The first thing I noticed about the crowd was that it was nearly half Japanese. This is in stark contrast to the earlier J-rock bands I'd seen, where most of the audience just wished they were Japanese. I spoke with a guy who was seeing them for the second time, the first being in an arena in Japan in the 80s. The look and age of the crowd indicated that he probably wasn't the only one who could claim that. There were girls dressed as only crazy Japanese girls can dress, ranging from cyberpunk prom-queens to bra-and-panties dominatrixes. I talked with two white guys down from Minnesota wearing Symphony X and Iced Earth shirts (and they recognized my Disillusion shirt, whoa!), but they were among the few obviously "metal" people in attendance. The balcony was closed, and the venue was under half-full, but there may have been close to 1000 people there, which is really a pretty amazing number for a band that has yet to release an album in the US.

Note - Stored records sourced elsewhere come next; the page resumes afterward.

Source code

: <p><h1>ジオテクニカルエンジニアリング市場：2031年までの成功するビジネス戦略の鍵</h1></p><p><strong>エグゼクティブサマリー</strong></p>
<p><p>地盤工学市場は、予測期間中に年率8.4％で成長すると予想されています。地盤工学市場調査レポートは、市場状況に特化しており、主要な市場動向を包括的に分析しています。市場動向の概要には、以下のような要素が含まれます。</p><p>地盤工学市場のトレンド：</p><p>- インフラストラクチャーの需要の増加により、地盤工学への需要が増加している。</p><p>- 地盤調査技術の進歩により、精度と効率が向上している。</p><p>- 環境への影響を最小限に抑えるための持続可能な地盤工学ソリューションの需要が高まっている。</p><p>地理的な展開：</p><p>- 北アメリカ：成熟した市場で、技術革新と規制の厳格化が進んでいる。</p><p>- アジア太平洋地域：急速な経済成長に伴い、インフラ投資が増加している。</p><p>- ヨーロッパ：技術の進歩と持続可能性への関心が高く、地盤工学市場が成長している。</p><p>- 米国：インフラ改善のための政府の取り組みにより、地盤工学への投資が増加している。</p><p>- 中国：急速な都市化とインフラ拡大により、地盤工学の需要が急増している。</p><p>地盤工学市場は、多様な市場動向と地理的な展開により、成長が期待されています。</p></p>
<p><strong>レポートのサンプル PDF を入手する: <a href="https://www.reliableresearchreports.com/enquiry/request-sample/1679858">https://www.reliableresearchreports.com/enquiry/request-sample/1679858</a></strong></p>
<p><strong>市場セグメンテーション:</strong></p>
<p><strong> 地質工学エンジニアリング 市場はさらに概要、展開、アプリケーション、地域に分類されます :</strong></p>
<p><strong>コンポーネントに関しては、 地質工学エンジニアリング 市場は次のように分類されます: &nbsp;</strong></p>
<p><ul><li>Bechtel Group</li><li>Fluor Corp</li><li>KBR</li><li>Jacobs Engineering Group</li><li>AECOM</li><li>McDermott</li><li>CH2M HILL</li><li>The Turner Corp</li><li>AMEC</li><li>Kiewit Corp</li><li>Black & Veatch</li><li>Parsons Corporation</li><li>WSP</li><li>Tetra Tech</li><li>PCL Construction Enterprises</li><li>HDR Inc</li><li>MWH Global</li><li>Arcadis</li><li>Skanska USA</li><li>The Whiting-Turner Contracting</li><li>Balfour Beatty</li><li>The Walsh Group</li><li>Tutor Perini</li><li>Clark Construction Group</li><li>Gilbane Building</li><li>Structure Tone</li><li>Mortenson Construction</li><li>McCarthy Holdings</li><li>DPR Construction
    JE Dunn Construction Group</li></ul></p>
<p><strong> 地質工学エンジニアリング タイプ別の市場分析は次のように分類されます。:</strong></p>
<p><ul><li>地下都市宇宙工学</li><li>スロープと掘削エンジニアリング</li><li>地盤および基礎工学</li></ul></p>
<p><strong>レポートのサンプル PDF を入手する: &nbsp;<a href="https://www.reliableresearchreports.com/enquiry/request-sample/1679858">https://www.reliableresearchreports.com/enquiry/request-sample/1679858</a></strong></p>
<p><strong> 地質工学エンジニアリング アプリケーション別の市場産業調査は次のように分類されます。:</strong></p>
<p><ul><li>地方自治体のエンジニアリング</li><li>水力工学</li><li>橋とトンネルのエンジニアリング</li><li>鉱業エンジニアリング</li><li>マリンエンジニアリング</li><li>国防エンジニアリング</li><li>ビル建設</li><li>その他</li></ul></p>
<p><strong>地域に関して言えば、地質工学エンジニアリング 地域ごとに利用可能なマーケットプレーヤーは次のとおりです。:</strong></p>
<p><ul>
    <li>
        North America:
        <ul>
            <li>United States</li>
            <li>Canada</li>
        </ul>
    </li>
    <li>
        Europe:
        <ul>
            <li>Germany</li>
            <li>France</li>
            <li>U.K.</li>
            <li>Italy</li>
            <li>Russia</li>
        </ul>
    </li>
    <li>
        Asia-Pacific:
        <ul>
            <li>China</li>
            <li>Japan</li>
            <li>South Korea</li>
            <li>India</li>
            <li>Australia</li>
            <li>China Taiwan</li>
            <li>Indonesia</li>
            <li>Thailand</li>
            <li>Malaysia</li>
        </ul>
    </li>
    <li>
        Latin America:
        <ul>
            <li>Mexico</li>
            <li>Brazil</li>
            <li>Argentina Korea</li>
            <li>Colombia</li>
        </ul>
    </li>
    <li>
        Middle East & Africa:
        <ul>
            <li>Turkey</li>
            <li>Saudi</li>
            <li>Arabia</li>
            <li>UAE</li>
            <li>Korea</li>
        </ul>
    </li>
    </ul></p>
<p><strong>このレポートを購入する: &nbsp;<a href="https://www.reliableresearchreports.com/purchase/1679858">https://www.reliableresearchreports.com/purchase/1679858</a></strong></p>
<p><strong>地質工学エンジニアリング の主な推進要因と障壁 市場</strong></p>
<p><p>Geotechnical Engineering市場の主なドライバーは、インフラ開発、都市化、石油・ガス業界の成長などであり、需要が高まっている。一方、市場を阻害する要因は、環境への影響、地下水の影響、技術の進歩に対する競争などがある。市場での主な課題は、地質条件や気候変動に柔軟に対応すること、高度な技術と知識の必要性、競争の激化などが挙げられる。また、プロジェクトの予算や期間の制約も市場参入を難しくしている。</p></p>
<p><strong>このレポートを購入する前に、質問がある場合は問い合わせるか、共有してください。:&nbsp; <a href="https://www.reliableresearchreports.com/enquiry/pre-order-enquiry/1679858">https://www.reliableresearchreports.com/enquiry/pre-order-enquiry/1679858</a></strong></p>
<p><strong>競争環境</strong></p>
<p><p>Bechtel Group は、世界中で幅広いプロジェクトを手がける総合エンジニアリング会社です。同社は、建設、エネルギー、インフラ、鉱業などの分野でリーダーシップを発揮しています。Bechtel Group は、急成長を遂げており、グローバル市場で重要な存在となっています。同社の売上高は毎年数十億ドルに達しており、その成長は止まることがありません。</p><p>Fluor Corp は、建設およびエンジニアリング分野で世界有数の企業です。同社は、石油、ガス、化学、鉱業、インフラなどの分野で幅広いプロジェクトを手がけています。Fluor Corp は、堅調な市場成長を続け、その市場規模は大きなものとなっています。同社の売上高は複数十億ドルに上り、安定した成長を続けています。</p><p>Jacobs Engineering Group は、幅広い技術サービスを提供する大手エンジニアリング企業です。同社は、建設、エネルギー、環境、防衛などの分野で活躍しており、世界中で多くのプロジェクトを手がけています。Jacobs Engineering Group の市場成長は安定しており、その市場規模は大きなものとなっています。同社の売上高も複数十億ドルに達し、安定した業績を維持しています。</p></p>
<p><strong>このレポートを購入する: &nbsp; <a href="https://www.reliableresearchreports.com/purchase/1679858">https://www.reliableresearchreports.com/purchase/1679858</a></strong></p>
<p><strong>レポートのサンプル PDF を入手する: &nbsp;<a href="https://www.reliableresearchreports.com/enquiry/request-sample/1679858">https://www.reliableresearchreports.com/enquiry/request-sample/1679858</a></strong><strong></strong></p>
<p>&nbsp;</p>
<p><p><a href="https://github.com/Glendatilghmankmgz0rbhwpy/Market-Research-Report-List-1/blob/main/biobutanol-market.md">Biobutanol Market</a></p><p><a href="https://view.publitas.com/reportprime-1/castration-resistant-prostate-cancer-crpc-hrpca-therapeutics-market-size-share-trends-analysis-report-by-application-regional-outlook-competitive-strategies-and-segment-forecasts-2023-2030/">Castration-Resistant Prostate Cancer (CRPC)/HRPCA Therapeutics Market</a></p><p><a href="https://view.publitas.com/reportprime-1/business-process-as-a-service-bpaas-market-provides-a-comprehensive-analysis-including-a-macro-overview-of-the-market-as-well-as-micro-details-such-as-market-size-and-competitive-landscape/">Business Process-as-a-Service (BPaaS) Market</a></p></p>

So, the show was actually pretty good. The two main guys in the band are the singer, Toshi, and the drummer/pianist/songwriter Yoshiki. The other guys were mostly notable for their hair and makeup, and being short, and thus, difficult for even a tall guy like me to see. Despite his multiple flashy coats and sunglasses that never left his face, Toshi pretty much seems like an old Japanese dude somehow roped into singing for a power metal band. Once he got warmed up though, his voice, while thin, did quite a good job of hitting all the notes. At least 'til the end, when I think what was supposed to be an epic closing wail came to an abrupt sputtering end.
Yoshiki, on the other hand, still has a youthful exuberance and drama about him, and his name was by far the one most screamed by the girls around me. In addition to swapping between his clear drumkit and his clear piano, and repeatedly donning and doffing a variety of full-length cloaks over his bare chest, he also made a couple of fairly disastrous stage-dives. Apparently 80 lb. Japanese girls aren't so good at holding up 130 lb. Japanese men!
Despite their penchant for ballads and melodrama, there was actually significantly less bullshit in their performance than I was expecting. Yes, there was a violin solo, a violin/piano duet, and a drum solo, but nothing egregious. And games with the crowd were kept to a minimum. They did a sing-along ballad or two, but for the most part they must figure that the American audience is more hardcore than the Japanese audience, for they mostly blazed through double-bass metal songs. The light show wasn't at the arena level they'd been used to, but it was more impressive than most shows at a venue that size, and they even had cryo-jets blasting jets of white fog at the end of the set.
The audience was certainly into it, but maybe a little less insane than I was expecting. Sure, plenty of people were jumping in the air with their arms making an "X" above their heads, and it was pretty impressive when the crowd did several rounds of a ballad's chorus on their own. But while I may have seen a girl near me with tears in her eyes, and saw security helping to prop up a woman as they walked her to some air, it wasn't quite Beatles-on-Ed Sullivan weeping-in-ecstasy.
So all in all, it was definitely interesting as a cultural experience, and as a bonus, the musical experience wasn't that bad either!